### Task description
Set down the entries exactly as they appear, apart from the images, which stay out.

### Stored data
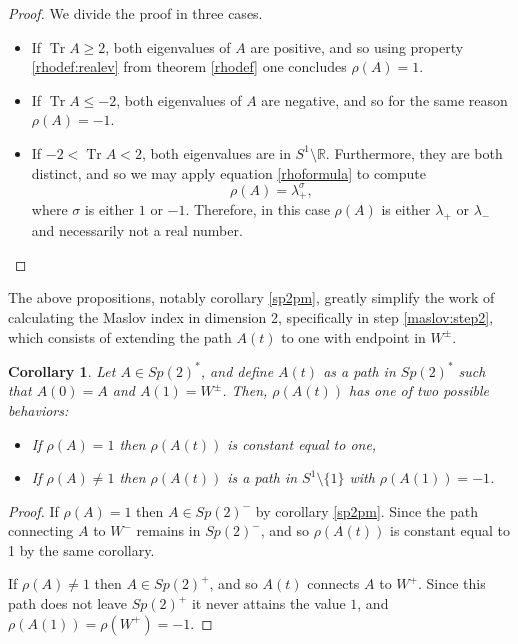\documentclass{article}
\newtheorem{corollary}{Corollary}
\theoremstyle{nonumberplain}
\newtheorem{proof}{Proof}
\newcommand{\R}{\mathbb{R}}
\DeclareMathOperator{\trace}{Tr}
\begin{document}
\begin{proof}
We divide the proof in three cases.
\begin{itemize}
\item If $\trace A \geq 2$, both eigenvalues of $A$ are positive, and so using property \ref{rhodef:realev} from theorem \ref{rhodef} one concludes $\rho(A) = 1$.
\item If $\trace A \leq -2$, both eigenvalues of $A$ are negative, and so for the same reason $\rho(A) = -1$.
\item If $-2 < \trace A < 2$, both eigenvalues are in $S^1 \setminus \R$. Furthermore, they are both distinct, and so we may apply equation \eqref{rhoformula} to compute
\begin{equation}\label{sp2pm:3}
\rho(A) = \lambda_+^\sigma,
\end{equation}
where $\sigma$ is either $1$ or $-1$. Therefore, in this case $\rho(A)$ is either $\lambda_+$ or $\lambda_-$ and necessarily not a real number.
\end{itemize}
\end{proof}

The above propositions, notably corollary \ref{sp2pm}, greatly simplify the work of calculating the Maslov index in dimension 2, specifically in step \ref{maslov:step2}, which consists of extending the path $A(t)$ to one with endpoint in $W^\pm$.

\begin{corollary}\label{sp2rhoextension}
Let $A \in Sp(2)^*$, and define $A(t)$ as a path in $Sp(2)^*$ such that $A(0) = A$ and $A(1) = W^\pm$. Then, $\rho(A(t))$ has one of two possible behaviors:
\begin{itemize}
\item If $\rho(A) = 1$ then $\rho(A(t))$ is constant equal to one,
\item If $\rho(A) \neq 1$ then $\rho(A(t))$ is a path in $S^1 \setminus \{1\}$ with $\rho(A(1)) = -1$.
\end{itemize}
\end{corollary}

\begin{proof}
If $\rho(A) = 1$ then $A \in Sp(2)^-$ by corollary \ref{sp2pm}. Since the path connecting $A$ to $W^-$ remains in $Sp(2)^-$, and so $\rho(A(t))$ is constant equal to 1 by the same corollary.

If $\rho(A) \neq 1$ then $A \in Sp(2)^+$, and so $A(t)$ connects $A$ to $W^+$. Since this path does not leave $Sp(2)^+$ it never attains the value $1$, and $\rho(A(1)) = \rho(W^+) = -1$.
\end{proof}
\end{document}
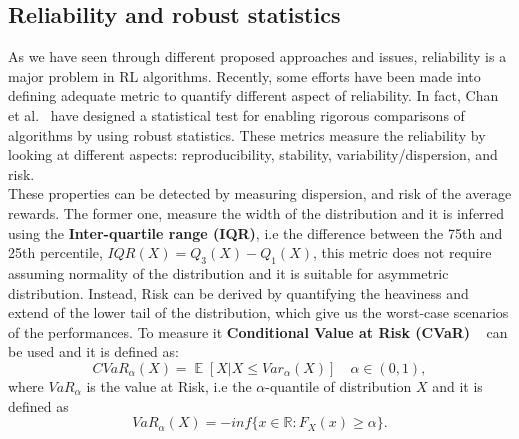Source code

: \documentclass{article}
\DeclareMathOperator{\EX}{\mathbb{E}}%
\begin{document}
\subsection{Reliability and robust statistics}
As we have seen through different proposed approaches and issues, reliability is a major problem in RL algorithms. Recently, some efforts have been made into defining adequate metric to quantify different aspect of reliability. In fact, Chan et al.~\cite{GoogleMeasure} have designed a statistical test for enabling rigorous comparisons of algorithms by using robust statistics. These metrics measure the reliability by looking at different aspects: reproducibility, stability, variability/dispersion, and risk.\\ These properties can be detected by measuring dispersion, and risk of the average rewards. The former one, measure the width of the distribution and it is inferred using the \textbf{Inter-quartile range (IQR)}, i.e the difference between the 75th and 25th percentile, $ IQR(X) = Q_3(X) - Q_1(X)$, this metric does not require assuming normality of the distribution and it is suitable for asymmetric distribution.
Instead, Risk can be derived by quantifying the heaviness and extend of the lower tail of the distribution, which give us the worst-case scenarios of the performances. To measure it \textbf{Conditional Value at Risk (CVaR)} ~\cite{Cvar} can be used and it is defined as:
\begin{equation}
CVaR_\alpha(X) = \EX \left[ X \vert X \leq Var_\alpha(X) \right]  \quad \alpha \in (0,1),
\end{equation}
where $VaR_\alpha$ is the value at Risk, i.e the $\alpha$-quantile of distribution $X$ and it is defined as
\begin{equation}
VaR_\alpha(X) = -inf \{ x \in \mathbb{R}: F_X(x) \ge \alpha \}.
\end{equation}
\end{document}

### Result for this exercise
\documentclass{article}
\newtheorem{corollary}{Corollary}
\theoremstyle{nonumberplain}
\newtheorem{proof}{Proof}
\newcommand{\R}{\mathbb{R}}
\DeclareMathOperator{\trace}{Tr}
\begin{document}
\begin{proof}
We divide the proof in three cases.
\begin{itemize}
\item If $\trace A \geq 2$, both eigenvalues of $A$ are positive, and so using property \ref{rhodef:realev} from theorem \ref{rhodef} one concludes $\rho(A) = 1$.
\item If $\trace A \leq -2$, both eigenvalues of $A$ are negative, and so for the same reason $\rho(A) = -1$.
\item If $-2 < \trace A < 2$, both eigenvalues are in $S^1 \setminus \R$. Furthermore, they are both distinct, and so we may apply equation \eqref{rhoformula} to compute
\begin{equation}\label{sp2pm:3}
\rho(A) = \lambda_+^\sigma,
\end{equation}
where $\sigma$ is either $1$ or $-1$. Therefore, in this case $\rho(A)$ is either $\lambda_+$ or $\lambda_-$ and necessarily not a real number.
\end{itemize}
\end{proof}

The above propositions, notably corollary \ref{sp2pm}, greatly simplify the work of calculating the Maslov index in dimension 2, specifically in step \ref{maslov:step2}, which consists of extending the path $A(t)$ to one with endpoint in $W^\pm$.

\begin{corollary}\label{sp2rhoextension}
Let $A \in Sp(2)^*$, and define $A(t)$ as a path in $Sp(2)^*$ such that $A(0) = A$ and $A(1) = W^\pm$. Then, $\rho(A(t))$ has one of two possible behaviors:
\begin{itemize}
\item If $\rho(A) = 1$ then $\rho(A(t))$ is constant equal to one,
\item If $\rho(A) \neq 1$ then $\rho(A(t))$ is a path in $S^1 \setminus \{1\}$ with $\rho(A(1)) = -1$.
\end{itemize}
\end{corollary}

\begin{proof}
If $\rho(A) = 1$ then $A \in Sp(2)^-$ by corollary \ref{sp2pm}. Since the path connecting $A$ to $W^-$ remains in $Sp(2)^-$, and so $\rho(A(t))$ is constant equal to 1 by the same corollary.

If $\rho(A) \neq 1$ then $A \in Sp(2)^+$, and so $A(t)$ connects $A$ to $W^+$. Since this path does not leave $Sp(2)^+$ it never attains the value $1$, and $\rho(A(1)) = \rho(W^+) = -1$.
\end{proof}
\end{document}
Source code

: \documentclass{article}
\DeclareMathOperator{\EX}{\mathbb{E}}%
\begin{document}
\subsection{Reliability and robust statistics}
As we have seen through different proposed approaches and issues, reliability is a major problem in RL algorithms. Recently, some efforts have been made into defining adequate metric to quantify different aspect of reliability. In fact, Chan et al.~\cite{GoogleMeasure} have designed a statistical test for enabling rigorous comparisons of algorithms by using robust statistics. These metrics measure the reliability by looking at different aspects: reproducibility, stability, variability/dispersion, and risk.\\ These properties can be detected by measuring dispersion, and risk of the average rewards. The former one, measure the width of the distribution and it is inferred using the \textbf{Inter-quartile range (IQR)}, i.e the difference between the 75th and 25th percentile, $ IQR(X) = Q_3(X) - Q_1(X)$, this metric does not require assuming normality of the distribution and it is suitable for asymmetric distribution.
Instead, Risk can be derived by quantifying the heaviness and extend of the lower tail of the distribution, which give us the worst-case scenarios of the performances. To measure it \textbf{Conditional Value at Risk (CVaR)} ~\cite{Cvar} can be used and it is defined as:
\begin{equation}
CVaR_\alpha(X) = \EX \left[ X \vert X \leq Var_\alpha(X) \right]  \quad \alpha \in (0,1),
\end{equation}
where $VaR_\alpha$ is the value at Risk, i.e the $\alpha$-quantile of distribution $X$ and it is defined as
\begin{equation}
VaR_\alpha(X) = -inf \{ x \in \mathbb{R}: F_X(x) \ge \alpha \}.
\end{equation}
\end{document}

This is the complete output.